Education again!

In the UK, the Education Secretary Michael Gove has used the work of Daniel Willingham, a cognitive psychologist at the University of Virginia, work that included laboratory findings about the way people learn into a book, 'Why Don't Children Like School?'. Gove describes Willingham's ideas as "quite brilliant" and has picked out a central argument in his work, where he says that it is pointless to teach children concepts such as critical thinking and analysis until they have sufficient grasp of the basic facts of a subject, something best achieved by repeated rote teaching and learning. Willingham, however, warned that there was a danger in relying too heavily on evaluations, testing and ultimately on examinations.
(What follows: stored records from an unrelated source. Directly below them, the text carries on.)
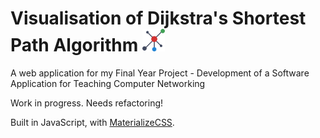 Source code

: # Visualisation of Dijkstra's Shortest Path Algorithm  <img src="./logo.svg" height="36">

A web application for my Final Year Project - Development of a Software Application for Teaching Computer Networking

Work in progress. Needs refactoring!

Built in JavaScript, with [MaterializeCSS](https://materializecss.com/).
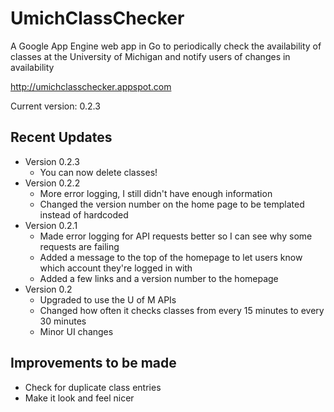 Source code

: UmichClassChecker
=================

A Google App Engine web app in Go to periodically check the availability of classes at the University of Michigan and notify users of changes in availability

http://umichclasschecker.appspot.com

Current version: 0.2.3

Recent Updates
--------------

- Version 0.2.3
	- You can now delete classes!
- Version 0.2.2
	- More error logging, I still didn't have enough information
	- Changed the version number on the home page to be templated instead of hardcoded
- Version 0.2.1
	- Made error logging for API requests better so I can see why some requests are failing
	- Added a message to the top of the homepage to let users know which account they're logged in with
	- Added a few links and a version number to the homepage
- Version 0.2
	- Upgraded to use the U of M APIs
	- Changed how often it checks classes from every 15 minutes to every 30 minutes
	- Minor UI changes

Improvements to be made
-----------------------

- Check for duplicate class entries
- Make it look and feel nicer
That all seems too familiar, it is the French system described beautifully in a nutshell. It is what I experienced before children were allowed to think in the UK in the 1960s when I left school. In my time I saw people follow me to university who were far more able to think than I had been. I had the advantage of an eidetic memory, perfectly suited to rote learning and exam passing, therefore spent my three years as an undergraduate learning to think which I needed for postgraduate work. Later students came along who were superb to teach because of how they discussed things with an analytical and critical mind. Now that is to be stolen from them again in England and Wales! However, it appears always to have been that way in France and now it is costing the country dearly in terms of the type of intellectual mind that is innovative and enterprising in the contemporary world.


For our children it certainly narrows choices. Large parts of the USA has already gone back to rote learning, large parts of the UK are about to do so, several other European countries are too much dependent on it, so it is not a question of where we send our children if France does not meet the standards we prefer for them. The stress and strain of examinations year in, year out will be predominant and sadly the generation coming into exam age is going to be driven into the exam only corner. 'Why Don't Children Like School?' also looks at children who are easily bored by rote learning and arguments for less rather than more testing, evaluating and examining. Hollande has promised to look at French education. Will his government grasp the issue and do something to inject more creativity and incentive to excel into schools so that the best of the best emerge naturally rather than being picked out by their results? Perhaps I expect too much, but hope remains for all of that.